Al llegar ante la verja metálica que cortaba el sendero, Julia titubeó sólo un instante; luego pasó su cuerpo por encima de ésta, alzando de modo extraño las piernas, y aterrizó casi cayéndose dentro del parque. Su cuerpo era un arma, una flecha para Olivia. Ante ella, el camino serpenteaba oscuro más allá de Holland House y de los árboles del albergue. Se internaba en la zona del parque que Julia desconocía, un bosque recorrido por infinidad de senderos sin pavimentar. Olivia caminaba con decisión, sin vacilar, por el camino que ascendía hacia el bosque.

—¡Olivia! ¡Olivia! —gritó Julia, pero la niña no se volvió. Julia siguió tras ella.

Unos minutos después había salido del camino y corría por la blanda hierba. El deslumbrante cabello de Olivia aparecía fugazmente por entre los árboles, moviéndose hacia adelante sin parar. El puño de la camisa de Julia se enganchó en una rama baja, desgarrándose. Se le hundían los zapatos en la tierra barrosa, impregnándose de una gélida humedad. En el espeso bosque perdió a su presa, luego vio un brillante destello blanco a su derecha, que se abría paso por entre los arbustos a través de una oscura zona yerma. Se internaron más en el bosque, Olivia saltando por encima de las bajas vallas como si flotara y Julia tropezando contra ellas, manteniéndose en pie por pura inercia. De este modo, Olivia pareció guiarla por espacio de casi dos kilómetros, haciéndola cambiar de dirección yendo de un lado a otro, desapareciendo tras los árboles y reapareciendo en los claros espacios, volviendo al camino.

Al salir del bosque, Julia vio a la niña correr por entre arbustos bajos hacia una cerca metálica, y también ella se echó a correr. Cuando llegó a la cerca Olivia ya estaba al otro lado, andando despacio por un camino asfaltado en pendiente. En la oscuridad, Julia alcanzó a ver sólo un tenue resplandor blanco, pálido como el aliento, que le indicaba el camino.

Iba a tener que escalar la cerca, que le llegaba a la barbilla. Sujetándose a la barra superior con las manos, se alzó hasta colocar la punta de un zapato entre la malla metálica, luego siguió el otro pie, y empujando con sus fatigadas piernas situó el torso por encima de la barra, donde los extremos de alambre trenzado evitaron que resbalara al otro lado. Temblorosa, se equilibró haciendo contrapeso sobre sí misma e, inclinada sobre la barra, pasó la pierna derecha por encima de ésta. En el sendero encontraría a Olivia; esta convicción la animó a pasar la otra pierna sobre la barra, enganchándose el puño desgarrado en uno de los alambres trenzados. Lo arrancó con impaciencia y se alejó de la cerca para seguir por la oscura vereda.

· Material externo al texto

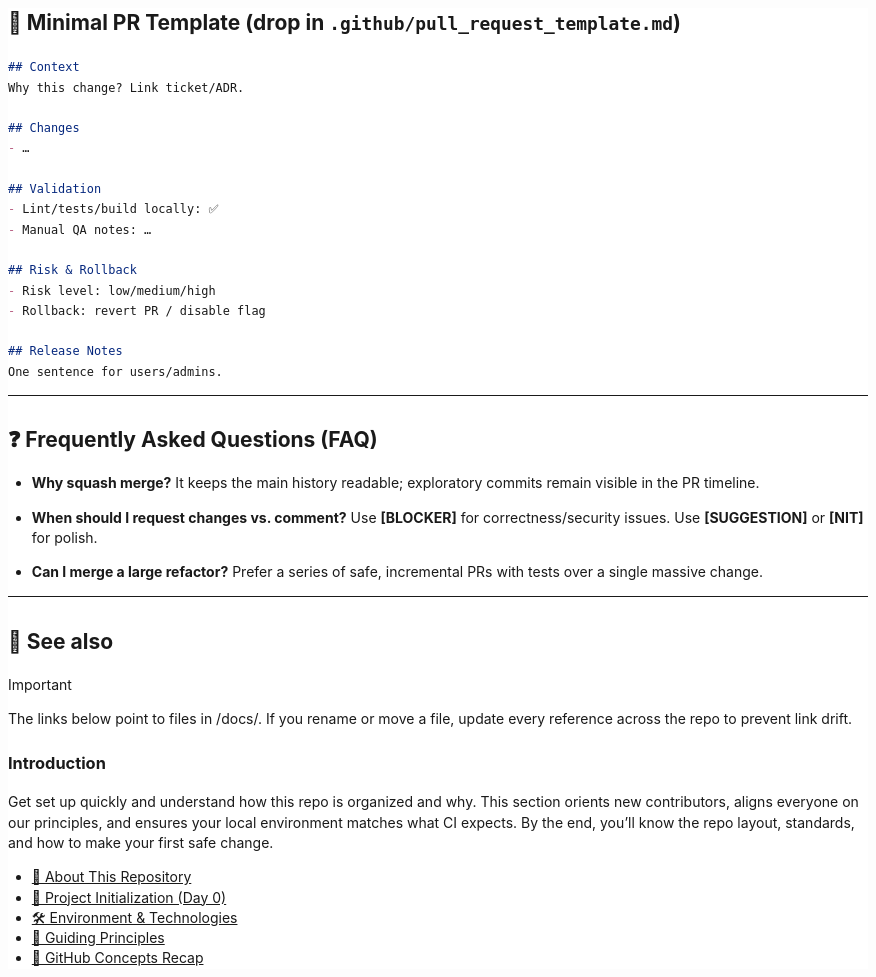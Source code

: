 
## 📎 Minimal PR Template (drop in `.github/pull_request_template.md`)

```md
## Context
Why this change? Link ticket/ADR.

## Changes
- …

## Validation
- Lint/tests/build locally: ✅
- Manual QA notes: …

## Risk & Rollback
- Risk level: low/medium/high
- Rollback: revert PR / disable flag

## Release Notes
One sentence for users/admins.
```

---

## ❓ Frequently Asked Questions (FAQ)

* **Why squash merge?**
  It keeps the main history readable; exploratory commits remain visible in the PR timeline.

* **When should I request changes vs. comment?**
  Use **\[BLOCKER]** for correctness/security issues. Use **\[SUGGESTION]** or **\[NIT]** for polish.

* **Can I merge a large refactor?**
  Prefer a series of safe, incremental PRs with tests over a single massive change.

---

## 🔗 See also
> [!IMPORTANT]
> The links below point to files in /docs/. If you rename or move a file, update every reference across the repo to prevent link drift.

### Introduction
Get set up quickly and understand how this repo is organized and why. This section orients new contributors, aligns everyone on our principles, and ensures your local environment matches what CI expects. By the end, you’ll know the repo layout, standards, and how to make your first safe change.

- [🎯 About This Repository](/README.md)
- [🚀 Project Initialization (Day 0)](/docs/introduction/%F0%9F%9A%80%20Project%20Initialization%20%28Day%200%29.md)
- [🛠️ Environment & Technologies](/docs/introduction/%F0%9F%9B%A0%EF%B8%8F%20Environment%20%26%20Technologies.md)
- [🌟 Guiding Principles](/docs/introduction/%F0%9F%8C%9F%20Guiding%20Principles.md)
- [🧠 GitHub Concepts Recap](/docs/introduction/%F0%9F%A7%A0%20GitHub%20Concepts%20Recap.md)
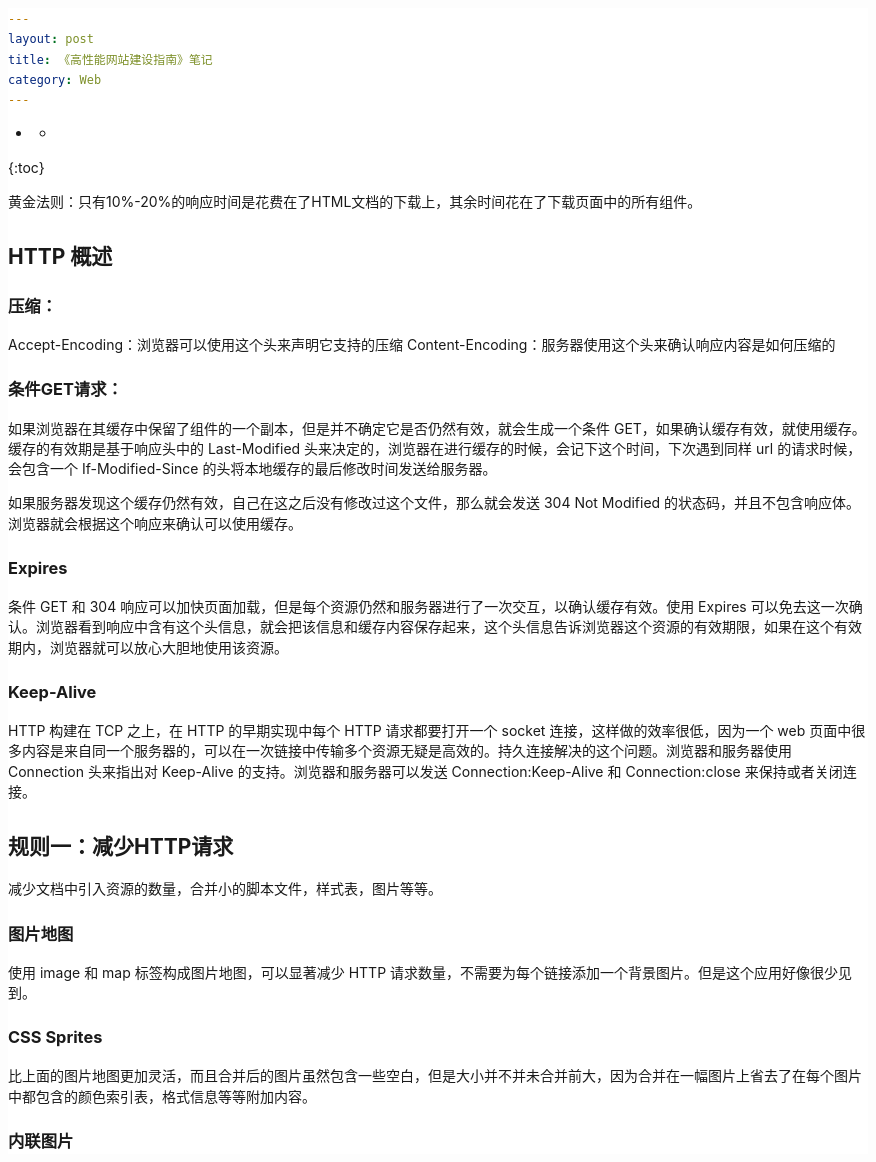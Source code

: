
 ```yaml
---
layout: post
title: 《高性能网站建设指南》笔记
category: Web
---
```





- *
{:toc}


黄金法则：只有10%-20%的响应时间是花费在了HTML文档的下载上，其余时间花在了下载页面中的所有组件。

## HTTP 概述

### 压缩：

Accept-Encoding：浏览器可以使用这个头来声明它支持的压缩
Content-Encoding：服务器使用这个头来确认响应内容是如何压缩的

### 条件GET请求：

如果浏览器在其缓存中保留了组件的一个副本，但是并不确定它是否仍然有效，就会生成一个条件 GET，如果确认缓存有效，就使用缓存。缓存的有效期是基于响应头中的 Last-Modified 头来决定的，浏览器在进行缓存的时候，会记下这个时间，下次遇到同样 url 的请求时候，会包含一个 If-Modified-Since 的头将本地缓存的最后修改时间发送给服务器。

如果服务器发现这个缓存仍然有效，自己在这之后没有修改过这个文件，那么就会发送 304 Not Modified 的状态码，并且不包含响应体。浏览器就会根据这个响应来确认可以使用缓存。

### Expires

条件 GET 和 304 响应可以加快页面加载，但是每个资源仍然和服务器进行了一次交互，以确认缓存有效。使用 Expires 可以免去这一次确认。浏览器看到响应中含有这个头信息，就会把该信息和缓存内容保存起来，这个头信息告诉浏览器这个资源的有效期限，如果在这个有效期内，浏览器就可以放心大胆地使用该资源。

### Keep-Alive

HTTP 构建在 TCP 之上，在 HTTP 的早期实现中每个 HTTP 请求都要打开一个 socket 连接，这样做的效率很低，因为一个 web 页面中很多内容是来自同一个服务器的，可以在一次链接中传输多个资源无疑是高效的。持久连接解决的这个问题。浏览器和服务器使用 Connection 头来指出对 Keep-Alive 的支持。浏览器和服务器可以发送 Connection:Keep-Alive 和 Connection:close 来保持或者关闭连接。

## 规则一：减少HTTP请求

减少文档中引入资源的数量，合并小的脚本文件，样式表，图片等等。

### 图片地图

使用 image 和 map 标签构成图片地图，可以显著减少 HTTP 请求数量，不需要为每个链接添加一个背景图片。但是这个应用好像很少见到。

### CSS Sprites

比上面的图片地图更加灵活，而且合并后的图片虽然包含一些空白，但是大小并不并未合并前大，因为合并在一幅图片上省去了在每个图片中都包含的颜色索引表，格式信息等等附加内容。

### 内联图片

De más adelante le llegaba el sonido de pasos corriendo. Con el aliento que aún la quedaba, Julia obligó a su cuerpo a correr, pero la pendiente del sendero le hizo coger una velocidad que no podía controlar. Era como si estuviera despeñándose por una montaña; las piernas le volaban para mantener su cuerpo erguido. La gravedad la arrastraba hacia adelante, como un canto rodado, hacia el lugar de donde provenía el sonido.

Luz, ruido, caras perplejas la recibieron cuando irrumpió desbocada en una calle que discurría al final del sendero. Aún oía el ruido de Olivia por delante suyo y, tras rebotar contra una valla metálica de contención y rodearla, siguió corriendo, en plena avenida de Holland Park. Los faros la inmovilizaron como a una mariposa atravesada por un alfiler; la parte superior del cuerpo, cabeza, brazos y hombros continuaban moviéndose más rápidos que las piernas. Cuando se cayó, un coche hizo chirriar sus frenos hasta detenerse a unos centímetros de su cuerpo, sin que la bocina dejara de sonar.